* What needs to be done *
Scan the data for lines with "tutorial" and report the count by itself.

* Records to process *
○ ○ ○

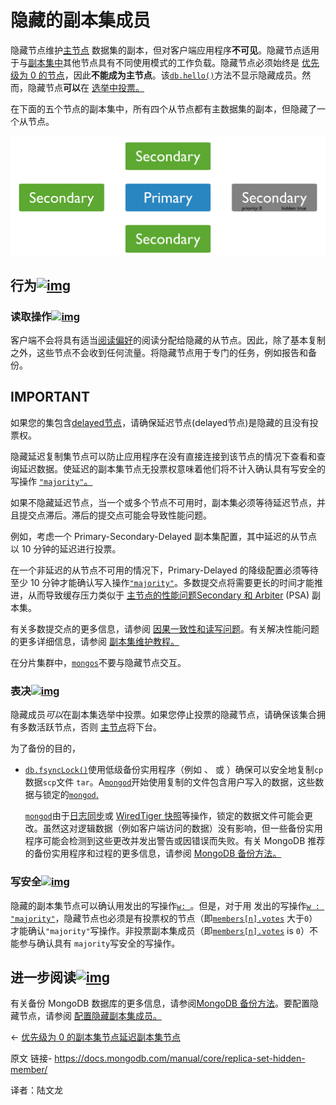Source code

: # 隐藏的副本集成员

隐藏节点维护[主节点](https://www.mongodb.com/docs/manual/reference/glossary/#std-term-primary) 数据集的副本，但对客户端应用程序**不可见**。隐藏节点适用于与[副本集中](https://www.mongodb.com/docs/manual/reference/glossary/#std-term-replica-set)其他节点具有不同使用模式的工作负载。隐藏节点必须始终是 [优先级为 0 的节点](https://www.mongodb.com/docs/manual/core/replica-set-priority-0-member/#std-label-replica-set-secondary-only-members)，因此**不能成为主节点**。该[`db.hello()`](https://www.mongodb.com/docs/manual/reference/method/db.hello/#mongodb-method-db.hello)方法不显示隐藏成员。然而，隐藏节点**可以**在 [选举中投票。](https://www.mongodb.com/docs/manual/core/replica-set-elections/#std-label-replica-set-elections)

在下面的五个节点的副本集中，所有四个从节点都有主数据集的副本，但隐藏了一个从节点。

![具有隐藏优先级 0 成员的 5 成员副本集的图表。](../../../images/replica-set-hidden-member01.svg)

## 行为[![img](https://www.mongodb.com/docs/manual/assets/link.svg)](https://www.mongodb.com/docs/manual/core/replica-set-hidden-member/#behavior)

### 读取操作[![img](https://www.mongodb.com/docs/manual/assets/link.svg)](https://www.mongodb.com/docs/manual/core/replica-set-hidden-member/#read-operations)

客户端不会将具有适当[阅读偏好](https://www.mongodb.com/docs/manual/core/read-preference/)的阅读分配给隐藏的从节点。因此，除了基本复制之外，这些节点不会收到任何流量。将隐藏节点用于专门的任务，例如报告和备份。



## IMPORTANT

如果您的集包含[delayed节点](https://www.mongodb.com/docs/manual/core/replica-set-delayed-member/)，请确保延迟节点(delayed节点)是隐藏的且没有投票权。

隐藏延迟复制集节点可以防止应用程序在没有直接连接到该节点的情况下查看和查询延迟数据。使延迟的副本集节点无投票权意味着他们将不计入确认具有写安全的写操作 [`"majority"`。](https://www.mongodb.com/docs/manual/reference/write-concern/#mongodb-writeconcern-writeconcern.-majority-)

如果不隐藏延迟节点，当一个或多个节点不可用时，副本集必须等待延迟节点，并且提交点滞后。滞后的提交点可能会导致性能问题。

例如，考虑一个 Primary-Secondary-Delayed 副本集配置，其中延迟的从节点以 10 分钟的延迟进行投票。

在一个非延迟的从节点不可用的情况下，Primary-Delayed 的降级配置必须等待至少 10 分钟才能确认写入操作[`"majority"`](https://www.mongodb.com/docs/manual/reference/write-concern/#mongodb-writeconcern-writeconcern.-majority-)。多数提交点将需要更长的时间才能推进，从而导致缓存压力类似于 [主节点的性能问题Secondary 和 Arbiter](https://www.mongodb.com/docs/manual/core/replica-set-architecture-three-members/#std-label-rs-architecture-psa) (PSA) 副本集。

有关多数提交点的更多信息，请参阅 [因果一致性和读写问题](https://www.mongodb.com/docs/manual/core/causal-consistency-read-write-concerns/)。有关解决性能问题的更多详细信息，请参阅 [副本集维护教程。](https://www.mongodb.com/docs/manual/tutorial/mitigate-psa-performance-issues/#std-label-performance-issues-psa)

在分片集群中，[`mongos`](https://www.mongodb.com/docs/manual/reference/program/mongos/#mongodb-binary-bin.mongos)不要与隐藏节点交互。

### 表决[![img](https://www.mongodb.com/docs/manual/assets/link.svg)](https://www.mongodb.com/docs/manual/core/replica-set-hidden-member/#voting)

隐藏成员*可以*在副本集选举中投票。如果您停止投票的隐藏节点，请确保该集合拥有多数活跃节点，否则 [主节点](https://www.mongodb.com/docs/manual/reference/glossary/#std-term-primary)将下台。

为了备份的目的，

- [`db.fsyncLock()`](https://www.mongodb.com/docs/manual/reference/method/db.fsyncLock/#mongodb-method-db.fsyncLock)使用低级备份实用程序（例如 、 或 ）确保可以安全地复制`cp`数据`scp`文件 `tar`。A[`mongod`](https://www.mongodb.com/docs/manual/reference/program/mongod/#mongodb-binary-bin.mongod)开始使用复制的文件包含用户写入的数据，这些数据与锁定的[`mongod`.](https://www.mongodb.com/docs/manual/reference/program/mongod/#mongodb-binary-bin.mongod)

  [`mongod`](https://www.mongodb.com/docs/manual/reference/program/mongod/#mongodb-binary-bin.mongod)由于[日志同步](https://www.mongodb.com/docs/manual/core/journaling/#std-label-journal-process)或 [WiredTiger 快照](https://www.mongodb.com/docs/manual/core/wiredtiger/#std-label-storage-wiredtiger-checkpoints)等操作，锁定的数据文件可能会更改。虽然这对逻辑数据（例如客户端访问的数据）没有影响，但一些备份实用程序可能会检测到这些更改并发出警告或因错误而失败。有关 MongoDB 推荐的备份实用程序和过程的更多信息，请参阅 [MongoDB 备份方法。](https://www.mongodb.com/docs/manual/core/backups/)

### 写安全[![img](https://www.mongodb.com/docs/manual/assets/link.svg)](https://www.mongodb.com/docs/manual/core/replica-set-hidden-member/#write-concern)

隐藏的副本集节点可以确认用发出的写操作[`w: `](https://www.mongodb.com/docs/manual/reference/write-concern/#mongodb-writeconcern-writeconcern.-number-)。但是，对于用 发出的写操作[`w : "majority"`](https://www.mongodb.com/docs/manual/reference/write-concern/#mongodb-writeconcern-writeconcern.-majority-)，隐藏节点也必须是有投票权的节点（即[`members[n].votes`](https://www.mongodb.com/docs/manual/reference/replica-configuration/#mongodb-rsconf-rsconf.members-n-.votes) 大于`0`）才能确认`"majority"`写操作。非投票副本集成员（即[`members[n].votes`](https://www.mongodb.com/docs/manual/reference/replica-configuration/#mongodb-rsconf-rsconf.members-n-.votes) is `0`）不能参与确认具有 `majority`写安全的写操作。

## 进一步阅读[![img](https://www.mongodb.com/docs/manual/assets/link.svg)](https://www.mongodb.com/docs/manual/core/replica-set-hidden-member/#further-reading)

有关备份 MongoDB 数据库的更多信息，请参阅[MongoDB 备份方法](https://www.mongodb.com/docs/manual/core/backups/)。要配置隐藏节点，请参阅 [配置隐藏副本集成员。](https://www.mongodb.com/docs/manual/tutorial/configure-a-hidden-replica-set-member/)

←  [优先级为 0 的副本集节点](https://www.mongodb.com/docs/manual/core/replica-set-priority-0-member/)[延迟副本集节点](https://www.mongodb.com/docs/manual/core/replica-set-delayed-member/)



原文 链接- https://docs.mongodb.com/manual/core/replica-set-hidden-member/ 

译者：陆文龙

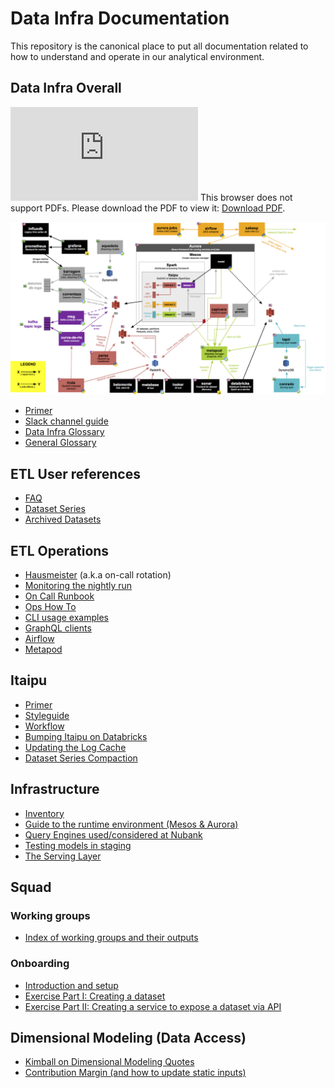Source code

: # Data Infra Documentation

This repository is the canonical place to put all documentation related to how to understand and operate in our analytical environment.

## Data Infra Overall

<object data="https://github.com/nubank/data-infra-docs/blob/master/images/DataInfraOverview.pdf" type="application/pdf" width="700px" height="700px">
    <embed src="https://github.com/nubank/data-infra-docs/blob/master/images/DataInfraOverview.pdf">
        This browser does not support PDFs. Please download the PDF to view it: <a href="https://github.com/nubank/data-infra-docs/blob/master/images/DataInfraOverview.pdf">Download PDF</a>.</p>
    </embed>
</object>

![Image of our infra](images/DataInfraOverview.png)

* [Primer](primer.md)
* [Slack channel guide](squad/channels.md)
* [Data Infra Glossary](glossary.md)
* [General Glossary](https://github.com/nubank/playbooks/blob/master/docs/glossary.md)

## ETL User references

* [FAQ](etl_users/FAQ.md)
* [Dataset Series](etl_users/dataset_series.md)
* [Archived Datasets](etl_users/archived_datasets.md)

## ETL Operations

* [Hausmeister](squad/hausmeister.md) (a.k.a on-call rotation)
* [Monitoring the nightly run](monitoring_nightly_run.md)
* [On Call Runbook](on-call_runbook.md)
* [Ops How To](ops_how_to.md)
* [CLI usage examples](cli_examples.md)
* [GraphQL clients](ops/graphql_clients.md)
* [Airflow](airflow.md)
* [Metapod](metapod.md)

## Itaipu
* [Primer](itaipu/primer.md)
* [Styleguide](itaipu/styleguide.md)
* [Workflow](itaipu/workflow.md)
* [Bumping Itaipu on Databricks](itaipu/databricks_bump.md)
* [Updating the Log Cache](itaipu/log_cache_update.md)
* [Dataset Series Compaction](itaipu/dataset_series_compaction.md)

## Infrastructure
* [Inventory](infrastructure/inventory.md)
* [Guide to the runtime environment (Mesos & Aurora)](infrastructure/guide-to-the-runtime-environment.md)
* [Query Engines used/considered at Nubank](infrastructure/query_engines.md)
* [Testing models in staging](infrastructure/testing-models.md)
* [The Serving Layer](infrastructure/serving_layer.md)

## Squad

### Working groups

* [Index of working groups and their outputs](squad/working_groups/index.md)

### Onboarding

* [Introduction and setup](onboarding/introduction.md)
* [Exercise Part I: Creating a dataset](onboarding/dataset-exercise.md)
* [Exercise Part II: Creating a service to expose a dataset via API](onboarding/service-exercise.md)

## Dimensional Modeling (Data Access)
* [Kimball on Dimensional Modeling Quotes](dimensional_modeling/kimball.md)
* [Contribution Margin (and how to update static inputs)](dimensional_modeling/contribution_margin.md)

○ ○ ○

* Answer to the problem *
2